# Work task
Among the records below, find each line bearing the word "into" and copy it.

Stored data
[Start of section]
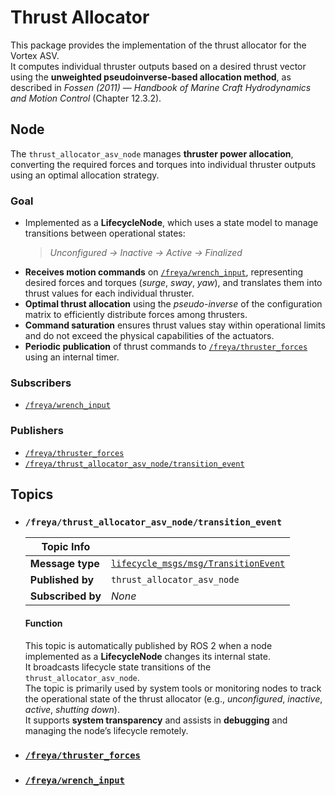 # Thrust Allocator 

This package provides the implementation of the thrust allocator for the Vortex ASV.  
It computes individual thruster outputs based on a desired thrust vector using the **unweighted pseudoinverse-based allocation method**, as described in *Fossen (2011)* — *Handbook of Marine Craft Hydrodynamics and Motion Control* (Chapter 12.3.2).

## Node

The `thrust_allocator_asv_node` manages **thruster power allocation**, converting the required forces and torques into individual thruster outputs using an optimal allocation strategy.

### Goal

- Implemented as a **LifecycleNode**, which uses a state model to manage transitions between operational states:  
  > *Unconfigured → Inactive → Active → Finalized*
- **Receives motion commands** on [`/freya/wrench_input`](...), representing desired forces and torques (*surge*, *sway*, *yaw*), and translates them into thrust values for each individual thruster.
- **Optimal thrust allocation** using the *pseudo-inverse* of the configuration matrix to efficiently distribute forces among thrusters.
- **Command saturation** ensures thrust values stay within operational limits and do not exceed the physical capabilities of the actuators.
- **Periodic publication** of thrust commands to [`/freya/thruster_forces`](https://github.com/vortexntnu/vortex-asv/blob/doc-nodes-topics/mission/system_monitor/README.md#freyathruster_forces) using an internal timer.

### Subscribers

- [`/freya/wrench_input`](...)

### Publishers

- [`/freya/thruster_forces`](https://github.com/vortexntnu/vortex-asv/blob/doc-nodes-topics/mission/system_monitor/README.md#freyathruster_forces)
- [`/freya/thrust_allocator_asv_node/transition_event`](#freyathrust_allocator_asv_nodetransition_event)

## Topics

- ### `/freya/thrust_allocator_asv_node/transition_event`
  
  | Topic Info         |                                  |
  |--------------------|----------------------------------|
  | **Message type**   | [`lifecycle_msgs/msg/TransitionEvent`](https://docs.ros2.org/foxy/api/lifecycle_msgs/msg/TransitionEvent.html) |
  | **Published by**   | `thrust_allocator_asv_node` |
  | **Subscribed by**  | *None* |
  
  #### Function
  
  This topic is automatically published by ROS 2 when a node implemented as a **LifecycleNode** changes its internal state.  
  It broadcasts lifecycle state transitions of the `thrust_allocator_asv_node`.  
  The topic is primarily used by system tools or monitoring nodes to track the operational state of the thrust allocator (e.g., *unconfigured*, *inactive*, *active*, *shutting down*).  
  It supports **system transparency** and assists in **debugging** and managing the node’s lifecycle remotely.

- ### [`/freya/thruster_forces`](https://github.com/vortexntnu/vortex-asv/blob/doc-nodes-topics/mission/system_monitor/README.md#freyathruster_forces)

- ### [`/freya/wrench_input`](...)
[End of section]
# Reply to the exercise
The `thrust_allocator_asv_node` manages **thruster power allocation**, converting the required forces and torques into individual thruster outputs using an optimal allocation strategy.
- **Receives motion commands** on [`/freya/wrench_input`](...), representing desired forces and torques (*surge*, *sway*, *yaw*), and translates them into thrust values for each individual thruster.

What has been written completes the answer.